Records follow. Select each line holding "subsubsection".

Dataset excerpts
*-*-*

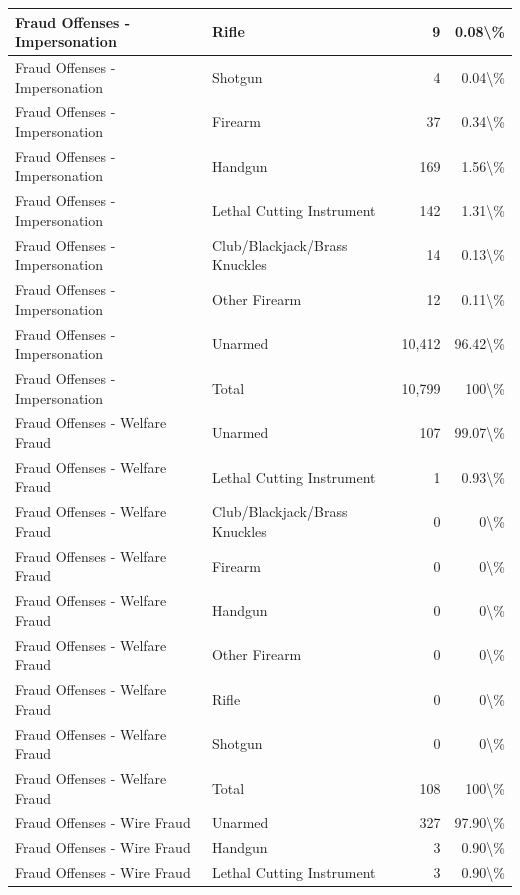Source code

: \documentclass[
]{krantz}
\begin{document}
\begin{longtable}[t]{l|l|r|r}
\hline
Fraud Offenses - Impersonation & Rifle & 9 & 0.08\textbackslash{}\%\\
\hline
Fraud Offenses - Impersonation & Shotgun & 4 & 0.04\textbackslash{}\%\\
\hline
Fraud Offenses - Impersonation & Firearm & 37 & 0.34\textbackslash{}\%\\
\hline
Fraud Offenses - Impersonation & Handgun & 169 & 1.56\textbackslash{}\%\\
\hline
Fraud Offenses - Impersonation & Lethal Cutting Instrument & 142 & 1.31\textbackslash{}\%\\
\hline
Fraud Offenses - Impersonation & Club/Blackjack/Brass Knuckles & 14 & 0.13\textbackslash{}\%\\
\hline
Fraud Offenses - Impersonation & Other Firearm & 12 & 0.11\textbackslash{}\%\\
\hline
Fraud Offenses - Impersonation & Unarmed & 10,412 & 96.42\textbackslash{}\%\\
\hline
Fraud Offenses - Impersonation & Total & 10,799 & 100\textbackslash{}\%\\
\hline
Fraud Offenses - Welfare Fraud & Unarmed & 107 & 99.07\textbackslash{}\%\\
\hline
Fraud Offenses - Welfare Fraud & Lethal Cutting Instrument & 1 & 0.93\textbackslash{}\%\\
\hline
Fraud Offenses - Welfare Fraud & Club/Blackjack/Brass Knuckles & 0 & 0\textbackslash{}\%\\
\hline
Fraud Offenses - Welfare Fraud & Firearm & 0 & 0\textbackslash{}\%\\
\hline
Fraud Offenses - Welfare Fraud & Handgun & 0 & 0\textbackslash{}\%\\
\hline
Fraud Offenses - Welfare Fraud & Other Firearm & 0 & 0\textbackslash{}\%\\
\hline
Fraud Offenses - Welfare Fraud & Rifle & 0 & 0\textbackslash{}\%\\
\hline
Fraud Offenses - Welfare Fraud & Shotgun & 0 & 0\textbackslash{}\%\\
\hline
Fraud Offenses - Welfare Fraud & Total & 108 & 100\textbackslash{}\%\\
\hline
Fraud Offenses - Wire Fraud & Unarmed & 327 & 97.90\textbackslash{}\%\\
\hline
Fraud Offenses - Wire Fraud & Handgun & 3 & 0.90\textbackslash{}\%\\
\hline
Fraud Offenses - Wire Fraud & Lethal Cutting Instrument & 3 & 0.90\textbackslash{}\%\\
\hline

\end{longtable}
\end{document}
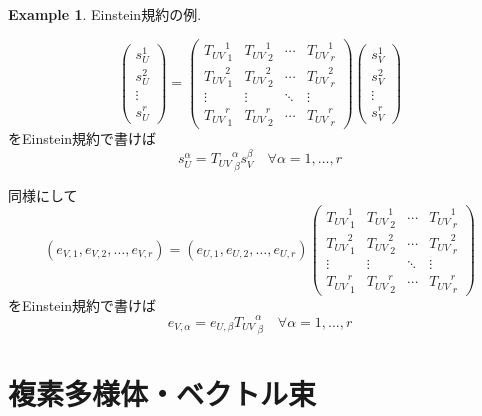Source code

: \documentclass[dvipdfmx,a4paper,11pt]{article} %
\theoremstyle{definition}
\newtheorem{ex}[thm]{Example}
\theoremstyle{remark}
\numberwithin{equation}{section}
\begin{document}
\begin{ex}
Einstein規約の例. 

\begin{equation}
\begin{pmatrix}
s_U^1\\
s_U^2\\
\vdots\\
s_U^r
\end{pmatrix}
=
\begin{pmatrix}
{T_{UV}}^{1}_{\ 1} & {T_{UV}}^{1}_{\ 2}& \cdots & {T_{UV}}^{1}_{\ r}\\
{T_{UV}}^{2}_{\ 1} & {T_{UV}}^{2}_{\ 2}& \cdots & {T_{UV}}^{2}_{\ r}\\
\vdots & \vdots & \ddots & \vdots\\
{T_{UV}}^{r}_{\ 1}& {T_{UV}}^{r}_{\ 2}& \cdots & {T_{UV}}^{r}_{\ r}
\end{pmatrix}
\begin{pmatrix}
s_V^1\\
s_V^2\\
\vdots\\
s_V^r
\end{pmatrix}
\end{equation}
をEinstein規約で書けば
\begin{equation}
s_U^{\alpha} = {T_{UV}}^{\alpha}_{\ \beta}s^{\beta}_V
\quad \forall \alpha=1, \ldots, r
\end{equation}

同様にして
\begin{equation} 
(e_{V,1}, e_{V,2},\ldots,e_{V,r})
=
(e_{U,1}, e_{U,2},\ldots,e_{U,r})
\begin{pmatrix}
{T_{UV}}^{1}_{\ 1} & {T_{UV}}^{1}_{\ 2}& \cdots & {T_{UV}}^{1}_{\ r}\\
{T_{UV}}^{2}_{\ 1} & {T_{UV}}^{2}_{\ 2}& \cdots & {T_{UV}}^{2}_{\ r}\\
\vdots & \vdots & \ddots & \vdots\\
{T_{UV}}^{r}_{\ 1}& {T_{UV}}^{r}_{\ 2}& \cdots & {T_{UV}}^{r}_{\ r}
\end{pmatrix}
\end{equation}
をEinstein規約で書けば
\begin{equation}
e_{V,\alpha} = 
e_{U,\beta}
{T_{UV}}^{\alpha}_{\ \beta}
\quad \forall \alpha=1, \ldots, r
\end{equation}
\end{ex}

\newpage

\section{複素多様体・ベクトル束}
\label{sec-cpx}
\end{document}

*-*-*

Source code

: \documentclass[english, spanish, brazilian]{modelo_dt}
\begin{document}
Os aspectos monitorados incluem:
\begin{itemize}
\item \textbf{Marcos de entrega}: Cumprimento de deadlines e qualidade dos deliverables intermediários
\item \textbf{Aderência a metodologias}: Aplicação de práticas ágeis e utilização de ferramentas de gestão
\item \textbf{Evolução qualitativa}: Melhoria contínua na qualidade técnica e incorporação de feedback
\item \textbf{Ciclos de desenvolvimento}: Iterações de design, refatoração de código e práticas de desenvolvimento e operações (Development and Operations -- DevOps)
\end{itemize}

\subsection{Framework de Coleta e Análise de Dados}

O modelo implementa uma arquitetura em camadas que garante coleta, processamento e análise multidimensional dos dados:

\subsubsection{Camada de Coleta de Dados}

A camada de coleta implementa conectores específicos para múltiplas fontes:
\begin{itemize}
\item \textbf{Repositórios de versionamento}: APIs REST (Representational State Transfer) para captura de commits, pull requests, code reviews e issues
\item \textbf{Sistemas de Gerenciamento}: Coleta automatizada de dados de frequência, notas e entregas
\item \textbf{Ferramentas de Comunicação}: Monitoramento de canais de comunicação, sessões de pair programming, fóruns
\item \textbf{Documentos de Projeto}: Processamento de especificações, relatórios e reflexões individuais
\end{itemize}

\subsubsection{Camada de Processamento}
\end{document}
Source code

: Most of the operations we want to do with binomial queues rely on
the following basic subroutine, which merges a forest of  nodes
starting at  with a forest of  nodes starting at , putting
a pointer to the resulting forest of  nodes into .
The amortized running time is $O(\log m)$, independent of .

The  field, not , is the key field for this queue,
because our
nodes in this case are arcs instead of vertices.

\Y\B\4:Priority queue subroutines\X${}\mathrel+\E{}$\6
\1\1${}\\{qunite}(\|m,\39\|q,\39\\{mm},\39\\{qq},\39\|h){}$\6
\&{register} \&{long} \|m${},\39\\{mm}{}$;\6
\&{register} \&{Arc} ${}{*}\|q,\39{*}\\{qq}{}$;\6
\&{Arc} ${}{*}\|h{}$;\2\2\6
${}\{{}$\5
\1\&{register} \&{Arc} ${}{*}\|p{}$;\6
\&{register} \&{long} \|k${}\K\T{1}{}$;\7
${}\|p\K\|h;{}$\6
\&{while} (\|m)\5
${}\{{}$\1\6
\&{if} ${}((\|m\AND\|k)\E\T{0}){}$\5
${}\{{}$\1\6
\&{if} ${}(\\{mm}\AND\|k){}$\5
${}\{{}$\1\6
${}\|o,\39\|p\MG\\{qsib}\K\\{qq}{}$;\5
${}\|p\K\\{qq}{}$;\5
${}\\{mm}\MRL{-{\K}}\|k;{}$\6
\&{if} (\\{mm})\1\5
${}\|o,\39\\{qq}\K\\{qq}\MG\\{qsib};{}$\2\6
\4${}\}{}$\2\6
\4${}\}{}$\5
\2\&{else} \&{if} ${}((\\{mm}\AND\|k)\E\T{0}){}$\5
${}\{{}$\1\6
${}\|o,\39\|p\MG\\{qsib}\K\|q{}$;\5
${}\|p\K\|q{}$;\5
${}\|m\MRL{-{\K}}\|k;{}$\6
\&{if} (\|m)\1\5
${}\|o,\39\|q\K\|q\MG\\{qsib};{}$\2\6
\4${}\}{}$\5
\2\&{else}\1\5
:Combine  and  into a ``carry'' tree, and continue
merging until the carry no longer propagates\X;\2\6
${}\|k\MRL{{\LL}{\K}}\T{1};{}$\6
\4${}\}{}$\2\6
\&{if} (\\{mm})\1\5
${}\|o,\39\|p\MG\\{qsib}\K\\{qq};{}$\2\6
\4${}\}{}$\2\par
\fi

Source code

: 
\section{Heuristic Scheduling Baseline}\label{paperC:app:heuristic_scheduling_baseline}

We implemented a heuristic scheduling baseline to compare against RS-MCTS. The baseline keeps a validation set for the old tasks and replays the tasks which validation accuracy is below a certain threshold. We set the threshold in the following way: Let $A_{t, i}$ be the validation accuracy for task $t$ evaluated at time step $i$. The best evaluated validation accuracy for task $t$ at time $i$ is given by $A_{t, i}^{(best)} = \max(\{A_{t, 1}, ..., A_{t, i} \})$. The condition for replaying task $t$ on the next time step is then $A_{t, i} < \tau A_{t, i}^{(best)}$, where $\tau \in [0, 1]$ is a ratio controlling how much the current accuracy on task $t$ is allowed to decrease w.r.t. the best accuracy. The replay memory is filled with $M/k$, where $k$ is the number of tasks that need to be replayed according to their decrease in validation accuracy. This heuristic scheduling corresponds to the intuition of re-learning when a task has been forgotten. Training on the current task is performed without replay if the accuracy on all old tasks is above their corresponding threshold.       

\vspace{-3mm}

*-*-*

TASK SOLUTION:
\subsubsection{Camada de Coleta de Dados}
\subsubsection{Camada de Processamento}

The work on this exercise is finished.